## TASK TO COMPLETE
Only the lines that include "existent" should be copied from the data below.

## SOURCE DATA
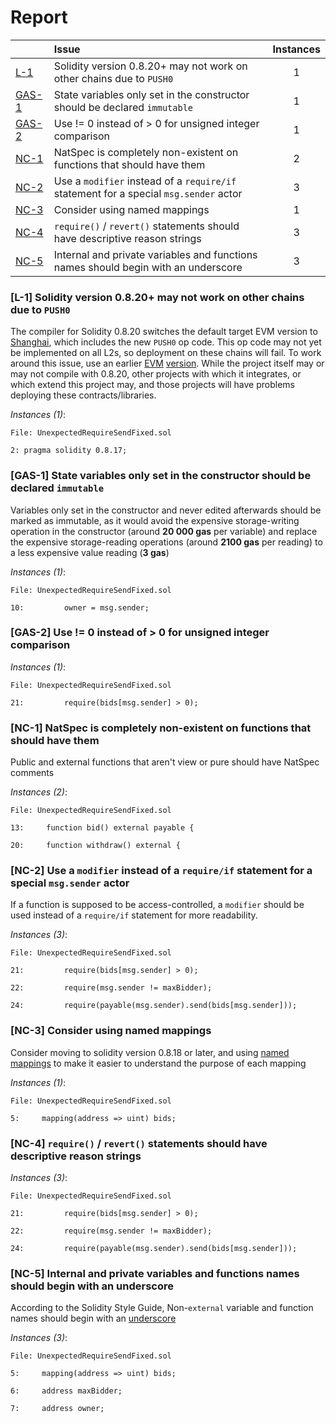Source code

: # Report

| |Issue|Instances|
|-|:-|:-:|
| [L-1](#L-1) | Solidity version 0.8.20+ may not work on other chains due to `PUSH0` | 1 |
| [GAS-1](#GAS-1) | State variables only set in the constructor should be declared `immutable` | 1 |
| [GAS-2](#GAS-2) | Use != 0 instead of > 0 for unsigned integer comparison | 1 |
| [NC-1](#NC-1) | NatSpec is completely non-existent on functions that should have them | 2 |
| [NC-2](#NC-2) | Use a `modifier` instead of a `require/if` statement for a special `msg.sender` actor | 3 |
| [NC-3](#NC-3) | Consider using named mappings | 1 |
| [NC-4](#NC-4) | `require()` / `revert()` statements should have descriptive reason strings | 3 |
| [NC-5](#NC-5) | Internal and private variables and functions names should begin with an underscore | 3 |



### <a name="L-1"></a>[L-1] Solidity version 0.8.20+ may not work on other chains due to `PUSH0`
The compiler for Solidity 0.8.20 switches the default target EVM version to [Shanghai](https://blog.soliditylang.org/2023/05/10/solidity-0.8.20-release-announcement/#important-note), which includes the new `PUSH0` op code. This op code may not yet be implemented on all L2s, so deployment on these chains will fail. To work around this issue, use an earlier [EVM](https://docs.soliditylang.org/en/v0.8.20/using-the-compiler.html?ref=zaryabs.com#setting-the-evm-version-to-target) [version](https://book.getfoundry.sh/reference/config/solidity-compiler#evm_version). While the project itself may or may not compile with 0.8.20, other projects with which it integrates, or which extend this project may, and those projects will have problems deploying these contracts/libraries.

*Instances (1)*:
```solidity
File: UnexpectedRequireSendFixed.sol

2: pragma solidity 0.8.17;

```

### <a name="GAS-1"></a>[GAS-1] State variables only set in the constructor should be declared `immutable`
Variables only set in the constructor and never edited afterwards should be marked as immutable, as it would avoid the expensive storage-writing operation in the constructor (around **20 000 gas** per variable) and replace the expensive storage-reading operations (around **2100 gas** per reading) to a less expensive value reading (**3 gas**)

*Instances (1)*:
```solidity
File: UnexpectedRequireSendFixed.sol

10:         owner = msg.sender;

```

### <a name="GAS-2"></a>[GAS-2] Use != 0 instead of > 0 for unsigned integer comparison

*Instances (1)*:
```solidity
File: UnexpectedRequireSendFixed.sol

21:         require(bids[msg.sender] > 0);

```

### <a name="NC-1"></a>[NC-1] NatSpec is completely non-existent on functions that should have them
Public and external functions that aren't view or pure should have NatSpec comments

*Instances (2)*:
```solidity
File: UnexpectedRequireSendFixed.sol

13:     function bid() external payable {

20:     function withdraw() external {

```

### <a name="NC-2"></a>[NC-2] Use a `modifier` instead of a `require/if` statement for a special `msg.sender` actor
If a function is supposed to be access-controlled, a `modifier` should be used instead of a `require/if` statement for more readability.

*Instances (3)*:
```solidity
File: UnexpectedRequireSendFixed.sol

21:         require(bids[msg.sender] > 0);

22:         require(msg.sender != maxBidder);

24:         require(payable(msg.sender).send(bids[msg.sender]));

```

### <a name="NC-3"></a>[NC-3] Consider using named mappings
Consider moving to solidity version 0.8.18 or later, and using [named mappings](https://ethereum.stackexchange.com/questions/51629/how-to-name-the-arguments-in-mapping/145555#145555) to make it easier to understand the purpose of each mapping

*Instances (1)*:
```solidity
File: UnexpectedRequireSendFixed.sol

5:     mapping(address => uint) bids;

```

### <a name="NC-4"></a>[NC-4] `require()` / `revert()` statements should have descriptive reason strings

*Instances (3)*:
```solidity
File: UnexpectedRequireSendFixed.sol

21:         require(bids[msg.sender] > 0);

22:         require(msg.sender != maxBidder);

24:         require(payable(msg.sender).send(bids[msg.sender]));

```

### <a name="NC-5"></a>[NC-5] Internal and private variables and functions names should begin with an underscore
According to the Solidity Style Guide, Non-`external` variable and function names should begin with an [underscore](https://docs.soliditylang.org/en/latest/style-guide.html#underscore-prefix-for-non-external-functions-and-variables)

*Instances (3)*:
```solidity
File: UnexpectedRequireSendFixed.sol

5:     mapping(address => uint) bids;

6:     address maxBidder;

7:     address owner;

```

## TASK OUTPUT
| [NC-1](#NC-1) | NatSpec is completely non-existent on functions that should have them | 2 |
### <a name="NC-1"></a>[NC-1] NatSpec is completely non-existent on functions that should have them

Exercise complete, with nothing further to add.